Though the suburban office market remains relatively dead in terms of leases, one new occupier recently closed a deal to buy its own building: a charter school.

Commonwealth Charter Academy has purchased the 106K SF building at 70 Valley Stream Parkway in Malvern, Pennsylvania, for $15.6M in a deal that was agreed to in principle in February. The outbreak of the coronavirus pandemic delayed due diligence proceedings for months, according to Avison Young principal Scott Williams, who represented the school with his colleague Ryan FitzPatrick, a vice president at Avison Young.

The three-story office building, which CCA purchased from an LLC called Star 79VS Owner, was previously the U.S. headquarters of office supply company Ricoh. When CCA reached its initial agreement, it had planned to use the building to consolidate locations in Norristown, Bryn Mawr and Center City. With the increased demand it has experienced since the outbreak, it will now keep those offices and use its Malvern location as a pure expansion.

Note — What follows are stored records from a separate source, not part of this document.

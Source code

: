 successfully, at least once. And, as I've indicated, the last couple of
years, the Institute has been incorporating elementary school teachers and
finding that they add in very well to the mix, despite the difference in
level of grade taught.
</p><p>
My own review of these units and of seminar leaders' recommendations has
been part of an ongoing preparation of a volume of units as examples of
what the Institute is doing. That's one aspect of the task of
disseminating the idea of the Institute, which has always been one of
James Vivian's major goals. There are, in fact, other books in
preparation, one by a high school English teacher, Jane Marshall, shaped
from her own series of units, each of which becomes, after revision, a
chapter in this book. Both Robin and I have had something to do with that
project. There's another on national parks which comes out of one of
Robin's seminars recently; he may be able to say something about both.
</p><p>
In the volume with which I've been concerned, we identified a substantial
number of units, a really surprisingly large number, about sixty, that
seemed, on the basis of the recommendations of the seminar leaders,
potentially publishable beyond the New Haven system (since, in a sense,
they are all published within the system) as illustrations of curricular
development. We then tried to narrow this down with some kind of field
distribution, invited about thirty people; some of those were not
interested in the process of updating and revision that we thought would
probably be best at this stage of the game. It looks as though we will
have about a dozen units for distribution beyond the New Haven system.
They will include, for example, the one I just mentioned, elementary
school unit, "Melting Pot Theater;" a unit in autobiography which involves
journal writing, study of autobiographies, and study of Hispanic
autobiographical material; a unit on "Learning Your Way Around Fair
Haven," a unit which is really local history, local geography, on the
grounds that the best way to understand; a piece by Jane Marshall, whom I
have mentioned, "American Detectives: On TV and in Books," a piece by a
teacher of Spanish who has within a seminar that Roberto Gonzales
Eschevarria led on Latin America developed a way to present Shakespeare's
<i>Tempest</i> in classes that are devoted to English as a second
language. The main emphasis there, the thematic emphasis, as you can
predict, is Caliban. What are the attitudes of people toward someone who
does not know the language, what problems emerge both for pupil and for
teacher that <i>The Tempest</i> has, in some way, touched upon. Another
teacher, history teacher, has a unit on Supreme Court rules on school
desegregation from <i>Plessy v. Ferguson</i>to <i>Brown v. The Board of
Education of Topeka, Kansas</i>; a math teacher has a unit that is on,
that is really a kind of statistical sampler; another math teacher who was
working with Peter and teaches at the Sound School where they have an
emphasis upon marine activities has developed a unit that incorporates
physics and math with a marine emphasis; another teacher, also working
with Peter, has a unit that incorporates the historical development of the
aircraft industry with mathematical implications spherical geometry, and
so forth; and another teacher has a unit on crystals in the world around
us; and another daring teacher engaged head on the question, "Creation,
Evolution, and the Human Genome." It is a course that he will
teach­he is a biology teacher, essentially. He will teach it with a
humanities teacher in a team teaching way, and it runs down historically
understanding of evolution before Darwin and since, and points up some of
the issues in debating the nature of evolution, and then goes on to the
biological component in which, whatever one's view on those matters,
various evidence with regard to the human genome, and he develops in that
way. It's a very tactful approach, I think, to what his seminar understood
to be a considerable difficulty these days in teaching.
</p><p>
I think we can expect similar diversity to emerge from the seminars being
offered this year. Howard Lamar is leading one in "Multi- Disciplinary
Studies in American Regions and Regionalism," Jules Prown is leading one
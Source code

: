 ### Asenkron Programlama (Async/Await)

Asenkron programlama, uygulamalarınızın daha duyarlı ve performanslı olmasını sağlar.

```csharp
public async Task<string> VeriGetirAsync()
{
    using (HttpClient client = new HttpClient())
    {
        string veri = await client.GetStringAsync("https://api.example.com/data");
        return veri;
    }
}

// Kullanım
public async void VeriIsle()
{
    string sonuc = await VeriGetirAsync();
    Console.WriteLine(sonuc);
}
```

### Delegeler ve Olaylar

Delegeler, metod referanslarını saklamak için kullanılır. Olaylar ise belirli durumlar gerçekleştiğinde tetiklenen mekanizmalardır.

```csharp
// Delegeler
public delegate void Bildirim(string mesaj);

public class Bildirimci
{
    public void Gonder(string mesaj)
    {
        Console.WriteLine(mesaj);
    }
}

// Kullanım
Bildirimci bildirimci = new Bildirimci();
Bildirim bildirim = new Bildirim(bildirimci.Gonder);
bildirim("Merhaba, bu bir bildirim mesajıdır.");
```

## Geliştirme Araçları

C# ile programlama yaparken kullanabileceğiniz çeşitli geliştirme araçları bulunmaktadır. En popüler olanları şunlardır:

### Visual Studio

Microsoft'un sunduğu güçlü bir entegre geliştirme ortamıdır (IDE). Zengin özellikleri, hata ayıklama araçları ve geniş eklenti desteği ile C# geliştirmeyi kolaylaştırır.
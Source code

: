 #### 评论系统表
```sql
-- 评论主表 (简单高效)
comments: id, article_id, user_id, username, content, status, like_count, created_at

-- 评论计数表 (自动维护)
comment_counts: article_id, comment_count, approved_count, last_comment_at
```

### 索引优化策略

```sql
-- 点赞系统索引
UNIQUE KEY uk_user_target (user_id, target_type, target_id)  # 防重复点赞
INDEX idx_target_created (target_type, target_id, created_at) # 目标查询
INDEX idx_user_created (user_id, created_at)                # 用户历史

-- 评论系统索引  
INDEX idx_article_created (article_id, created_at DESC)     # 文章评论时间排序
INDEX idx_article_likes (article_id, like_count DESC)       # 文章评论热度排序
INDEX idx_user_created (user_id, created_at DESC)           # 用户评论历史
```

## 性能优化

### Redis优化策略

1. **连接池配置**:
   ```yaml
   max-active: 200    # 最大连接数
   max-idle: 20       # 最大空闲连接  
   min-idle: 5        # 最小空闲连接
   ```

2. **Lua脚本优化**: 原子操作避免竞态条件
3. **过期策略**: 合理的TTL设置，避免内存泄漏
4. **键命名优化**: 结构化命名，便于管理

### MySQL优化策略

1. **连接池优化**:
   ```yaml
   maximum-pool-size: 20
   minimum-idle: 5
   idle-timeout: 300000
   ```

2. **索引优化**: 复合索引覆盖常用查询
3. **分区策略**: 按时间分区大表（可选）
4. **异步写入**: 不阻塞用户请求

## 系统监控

One thing that the pandemic has not changed is the school's strategy for hosting in-person classes. CCA has conducted classes almost exclusively online from its founding, and its comfort with the format has drawn demand from parents frustrated with how some area school districts are responding to the challenge of remote learning, Williams told Bisnow.

“With charter schools as a whole, parents are looking at their options now to see whether they’re happy in their current school district or want to go to a charter school,” Williams said. “Because from what I’ve seen, there’s a distinct difference in teaching.”

Williams and FitzPatrick specialize in placing charter schools in new real estate in the Philadelphia area, and office buildings have been the preferred landing spot in recent years. Due to the construction cost involved with building a dedicated school from scratch, buying is cheaper, even including the cost of renovation, Williams said.

CCA's virtual curriculum differs from the remote learning forced upon so many schools this year. Depending on the metropolitan area in which it opens, a CCA location has a vocational focus with the intention of preparing its students for the next phase of education in a specific career. In Harrisburg, CCA's AgWorks teaches farming and cultivation, while TechWorks in the Pittsburgh area teaches engineering and other tech-oriented disciplines.

In keeping with Philadelphia's strongest industry, CCA's MedWorks schools in the area prepare students for healthcare-focused careers. Of the Malvern building's square footage, 60% to 70% will be dedicated to open space in which CCA will build demonstration spaces to simulate healthcare environments, both for on-camera virtual lessons and the occasional in-person practical lesson, Williams said. The rest of the 106K SF will be devoted to office and administrative space when the building opens, which could be as soon as Q2 next year.